> Entries supplied:
──────
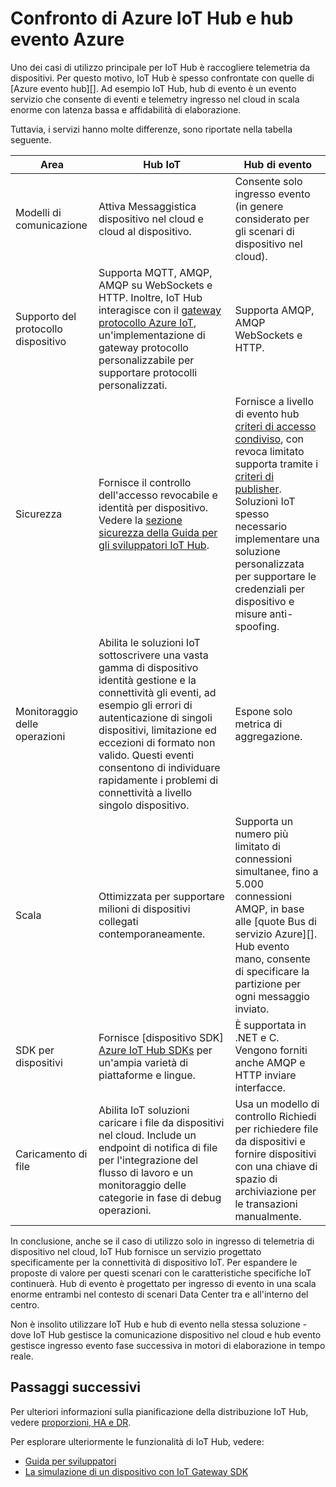 <properties
 pageTitle="Confronto tra Azure Hub IoT a un evento Azure hub | Microsoft Azure"
 description="Confronto dei servizi IoT Hub Azure e Azure evento hub evidenziazione differenze funzionali e use case."
 services="iot-hub"
 documentationCenter=""
 authors="fsautomata"
 manager="timlt"
 editor=""/>

<tags
 ms.service="iot-hub"
 ms.devlang="na"
 ms.topic="article"
 ms.tgt_pltfrm="na"
 ms.workload="na"
 ms.date="06/06/2016"
 ms.author="elioda"/>

# <a name="comparison-of-azure-iot-hub-and-azure-event-hubs"></a>Confronto di Azure IoT Hub e hub evento Azure

Uno dei casi di utilizzo principale per IoT Hub è raccogliere telemetria da dispositivi. Per questo motivo, IoT Hub è spesso confrontate con quelle di [Azure evento hub][]. Ad esempio IoT Hub, hub di evento è un evento servizio che consente di eventi e telemetry ingresso nel cloud in scala enorme con latenza bassa e affidabilità di elaborazione.

Tuttavia, i servizi hanno molte differenze, sono riportate nella tabella seguente.

| Area | Hub IoT | Hub di evento |
| ---- | ------- | ---------- |
| Modelli di comunicazione | Attiva Messaggistica dispositivo nel cloud e cloud al dispositivo. | Consente solo ingresso evento (in genere considerato per gli scenari di dispositivo nel cloud). |
| Supporto del protocollo dispositivo | Supporta MQTT, AMQP, AMQP su WebSockets e HTTP. Inoltre, IoT Hub interagisce con il [gateway protocollo Azure IoT][lnk-azure-protocol-gateway], un'implementazione di gateway protocollo personalizzabile per supportare protocolli personalizzati. | Supporta AMQP, AMQP WebSockets e HTTP. |
| Sicurezza | Fornisce il controllo dell'accesso revocabile e identità per dispositivo. Vedere la [sezione sicurezza della Guida per gli sviluppatori IoT Hub]. | Fornisce a livello di evento hub [criteri di accesso condiviso][Event Hubs - security], con revoca limitato supporta tramite i [criteri di publisher][Event Hubs publisher policies]. Soluzioni IoT spesso necessario implementare una soluzione personalizzata per supportare le credenziali per dispositivo e misure anti-spoofing. |
| Monitoraggio delle operazioni | Abilita le soluzioni IoT sottoscrivere una vasta gamma di dispositivo identità gestione e la connettività gli eventi, ad esempio gli errori di autenticazione di singoli dispositivi, limitazione ed eccezioni di formato non valido. Questi eventi consentono di individuare rapidamente i problemi di connettività a livello singolo dispositivo. | Espone solo metrica di aggregazione. |
| Scala | Ottimizzata per supportare milioni di dispositivi collegati contemporaneamente. | Supporta un numero più limitato di connessioni simultanee, fino a 5.000 connessioni AMQP, in base alle [quote Bus di servizio Azure][]. Hub evento mano, consente di specificare la partizione per ogni messaggio inviato. |
| SDK per dispositivi | Fornisce [dispositivo SDK] [ Azure IoT Hub SDKs] per un'ampia varietà di piattaforme e lingue. | È supportata in .NET e C. Vengono forniti anche AMQP e HTTP inviare interfacce. |
| Caricamento di file | Abilita IoT soluzioni caricare i file da dispositivi nel cloud. Include un endpoint di notifica di file per l'integrazione del flusso di lavoro e un monitoraggio delle categorie in fase di debug operazioni. | Usa un modello di controllo Richiedi per richiedere file da dispositivi e fornire dispositivi con una chiave di spazio di archiviazione per le transazioni manualmente. |

In conclusione, anche se il caso di utilizzo solo in ingresso di telemetria di dispositivo nel cloud, IoT Hub fornisce un servizio progettato specificamente per la connettività di dispositivo IoT. Per espandere le proposte di valore per questi scenari con le caratteristiche specifiche IoT continuerà. Hub di evento è progettato per ingresso di evento in una scala enorme entrambi nel contesto di scenari Data Center tra e all'interno del centro.

Non è insolito utilizzare IoT Hub e hub di evento nella stessa soluzione - dove IoT Hub gestisce la comunicazione dispositivo nel cloud e hub evento gestisce ingresso evento fase successiva in motori di elaborazione in tempo reale.

## <a name="next-steps"></a>Passaggi successivi

Per ulteriori informazioni sulla pianificazione della distribuzione IoT Hub, vedere [proporzioni, HA e DR][lnk-scaling].

Per esplorare ulteriormente le funzionalità di IoT Hub, vedere:

- [Guida per sviluppatori][lnk-devguide]
- [La simulazione di un dispositivo con IoT Gateway SDK][lnk-gateway]

[Hub evento Azure]: ../event-hubs/event-hubs-what-is-event-hubs.md
[Sezione sicurezza della Guida per gli sviluppatori IoT Hub]: iot-hub-devguide-security.md
[Event Hubs - security]: ../event-hubs/event-hubs-authentication-and-security-model-overview.md
[Event Hubs publisher policies]: ../event-hubs/event-hubs-overview.md#common-publisher-tasks
[Quote di Azure Bus di servizio]: ../service-bus-messaging/service-bus-quotas.md
[Azure IoT Hub SDKs]: https://github.com/Azure/azure-iot-sdks/blob/master/readme.md
[lnk-azure-protocol-gateway]: iot-hub-protocol-gateway.md

[lnk-scaling]: iot-hub-scaling.md
[lnk-devguide]: iot-hub-devguide.md
[lnk-gateway]: iot-hub-linux-gateway-sdk-simulated-device.md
──────
> What you are asked to do:
Set down word for word the lines from the first entry through the line with "WebSockets e HTTP. |", both included, omitting pictures.

> Expected output:
 <properties
 pageTitle="Confronto tra Azure Hub IoT a un evento Azure hub | Microsoft Azure"
 description="Confronto dei servizi IoT Hub Azure e Azure evento hub evidenziazione differenze funzionali e use case."
 services="iot-hub"
 documentationCenter=""
 authors="fsautomata"
 manager="timlt"
 editor=""/>

<tags
 ms.service="iot-hub"
 ms.devlang="na"
 ms.topic="article"
 ms.tgt_pltfrm="na"
 ms.workload="na"
 ms.date="06/06/2016"
 ms.author="elioda"/>

# <a name="comparison-of-azure-iot-hub-and-azure-event-hubs"></a>Confronto di Azure IoT Hub e hub evento Azure

Uno dei casi di utilizzo principale per IoT Hub è raccogliere telemetria da dispositivi. Per questo motivo, IoT Hub è spesso confrontate con quelle di [Azure evento hub][]. Ad esempio IoT Hub, hub di evento è un evento servizio che consente di eventi e telemetry ingresso nel cloud in scala enorme con latenza bassa e affidabilità di elaborazione.

Tuttavia, i servizi hanno molte differenze, sono riportate nella tabella seguente.

| Area | Hub IoT | Hub di evento |
| ---- | ------- | ---------- |
| Modelli di comunicazione | Attiva Messaggistica dispositivo nel cloud e cloud al dispositivo. | Consente solo ingresso evento (in genere considerato per gli scenari di dispositivo nel cloud). |
| Supporto del protocollo dispositivo | Supporta MQTT, AMQP, AMQP su WebSockets e HTTP. Inoltre, IoT Hub interagisce con il [gateway protocollo Azure IoT][lnk-azure-protocol-gateway], un'implementazione di gateway protocollo personalizzabile per supportare protocolli personalizzati. | Supporta AMQP, AMQP WebSockets e HTTP. |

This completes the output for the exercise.